> _Provided records_

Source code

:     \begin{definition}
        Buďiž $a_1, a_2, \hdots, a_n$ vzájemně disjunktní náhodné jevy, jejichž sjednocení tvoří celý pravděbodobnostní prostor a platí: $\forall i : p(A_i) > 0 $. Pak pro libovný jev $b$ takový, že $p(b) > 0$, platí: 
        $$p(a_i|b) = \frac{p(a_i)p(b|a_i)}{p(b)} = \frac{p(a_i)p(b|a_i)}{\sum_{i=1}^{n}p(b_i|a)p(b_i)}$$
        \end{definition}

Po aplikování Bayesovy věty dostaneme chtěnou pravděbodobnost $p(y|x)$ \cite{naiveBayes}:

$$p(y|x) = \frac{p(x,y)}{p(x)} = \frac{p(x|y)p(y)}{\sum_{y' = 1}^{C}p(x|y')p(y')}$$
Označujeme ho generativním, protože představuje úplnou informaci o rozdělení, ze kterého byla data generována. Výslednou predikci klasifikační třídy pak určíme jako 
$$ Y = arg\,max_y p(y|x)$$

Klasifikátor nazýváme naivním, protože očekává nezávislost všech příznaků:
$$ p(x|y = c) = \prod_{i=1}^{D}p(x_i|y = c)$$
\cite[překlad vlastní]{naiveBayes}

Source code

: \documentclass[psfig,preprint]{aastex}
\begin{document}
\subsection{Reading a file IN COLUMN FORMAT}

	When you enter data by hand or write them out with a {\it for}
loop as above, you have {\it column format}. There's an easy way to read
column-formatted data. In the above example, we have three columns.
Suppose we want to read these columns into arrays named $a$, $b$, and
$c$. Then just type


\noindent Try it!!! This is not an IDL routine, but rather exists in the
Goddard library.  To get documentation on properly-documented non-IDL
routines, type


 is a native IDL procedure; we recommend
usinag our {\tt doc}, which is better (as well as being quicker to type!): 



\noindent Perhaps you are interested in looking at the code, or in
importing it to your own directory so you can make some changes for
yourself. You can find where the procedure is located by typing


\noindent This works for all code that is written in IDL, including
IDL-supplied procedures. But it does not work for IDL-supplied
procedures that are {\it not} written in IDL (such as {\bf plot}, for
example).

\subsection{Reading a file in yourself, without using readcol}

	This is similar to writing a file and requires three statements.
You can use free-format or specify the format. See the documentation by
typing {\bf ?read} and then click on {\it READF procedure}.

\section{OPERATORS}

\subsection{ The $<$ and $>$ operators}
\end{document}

> _Try it_
Show me all lines in the records that contain "data".

> _Answer box_
Označujeme ho generativním, protože představuje úplnou informaci o rozdělení, ze kterého byla data generována. Výslednou predikci klasifikační třídy pak určíme jako 
	When you enter data by hand or write them out with a {\it for}
column-formatted data. In the above example, we have three columns.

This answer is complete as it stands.